Friday, 18 December 2015
Poster Hall (Moscone South)
Dax Kristopher Matthews, University of Hawaii at Manoa, Hawaii Natural Energy Institute, Honolulu, HI, United States
Abstract:
The Hawaiʻi Natural Energy Institute (HNEI) is developing an operational solar forecasting for the Hawaiian Islands. The system comprises the following three components, covering forecasting horizons from seconds to days ahead. (i) A ground-observation driven advection model, using sky imagery and cloud height data. (ii) A satellite-image based advection model, primarily driven by Geostationary Operational Environmental Satellite (GOES) imagery. (iii) A coupled ocean-atmosphere model, using the Regional Ocean Modeling System (ROMS) model and the Weather Research and Forecasting (WRF) model, including newly available microphysics, shallow convection parameterization, and radiative transfer physics options.
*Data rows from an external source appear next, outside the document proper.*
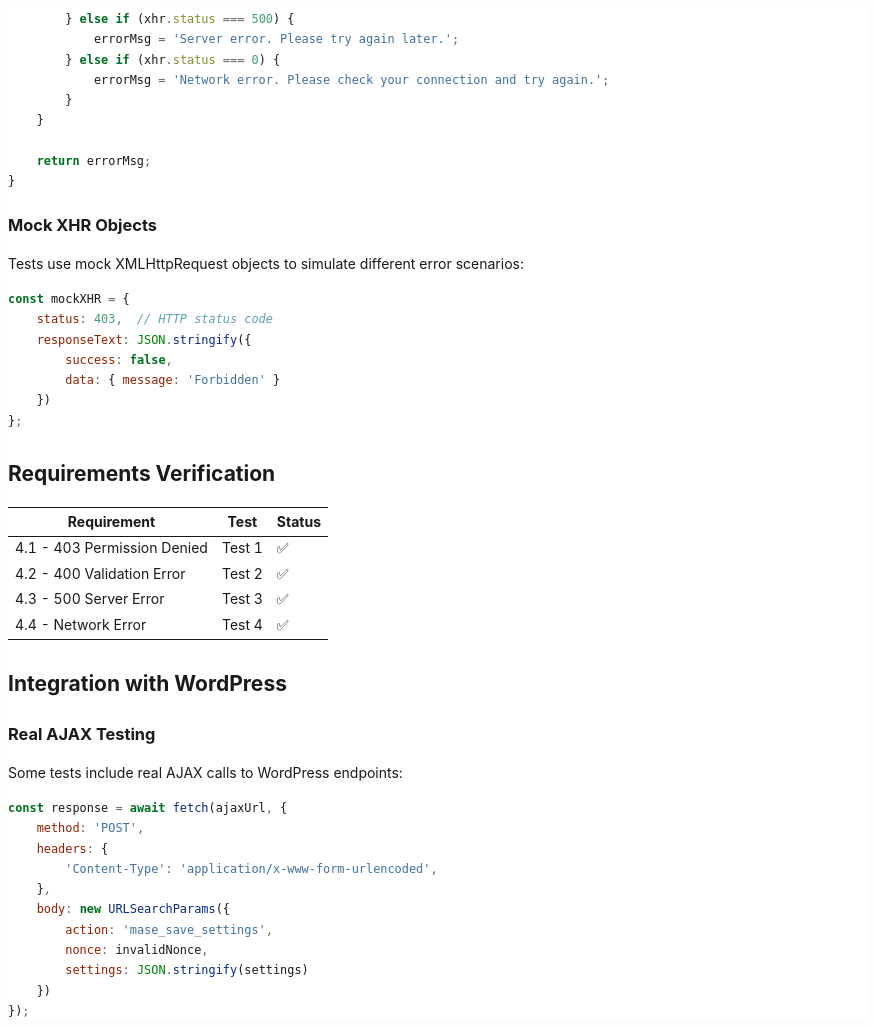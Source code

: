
 ```javascript
        } else if (xhr.status === 500) {
            errorMsg = 'Server error. Please try again later.';
        } else if (xhr.status === 0) {
            errorMsg = 'Network error. Please check your connection and try again.';
        }
    }
    
    return errorMsg;
}
```

### Mock XHR Objects

Tests use mock XMLHttpRequest objects to simulate different error scenarios:

```javascript
const mockXHR = {
    status: 403,  // HTTP status code
    responseText: JSON.stringify({
        success: false,
        data: { message: 'Forbidden' }
    })
};
```

## Requirements Verification

| Requirement | Test | Status |
|-------------|------|--------|
| 4.1 - 403 Permission Denied | Test 1 | ✅ |
| 4.2 - 400 Validation Error | Test 2 | ✅ |
| 4.3 - 500 Server Error | Test 3 | ✅ |
| 4.4 - Network Error | Test 4 | ✅ |

## Integration with WordPress

### Real AJAX Testing

Some tests include real AJAX calls to WordPress endpoints:

```javascript
const response = await fetch(ajaxUrl, {
    method: 'POST',
    headers: {
        'Content-Type': 'application/x-www-form-urlencoded',
    },
    body: new URLSearchParams({
        action: 'mase_save_settings',
        nonce: invalidNonce,
        settings: JSON.stringify(settings)
    })
});
```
The satellite and NWP components provide coverage for the entire island chain, however, lack the resolution in time and space, to accurately forecast ramp events (large changes in irradiance that occur over a short period of time). Knowledge of the magnitude, duration and timing of ramp events are particularly important in Hawaiʻi due to the small size of the electric grids. Currently, HNEI employs a sky imager and ceilometer installed on the University of Hawaiʻi campus for high resolution forecasting, however, instrument design and cost limit widespread deployment. We discuss the development and preliminary validation of a new forecasting system based on inexpensive, panoramic (large FOV), off-the-shelf cameras with a cloud base height retrieval algorithm that does not require additional instrumentation.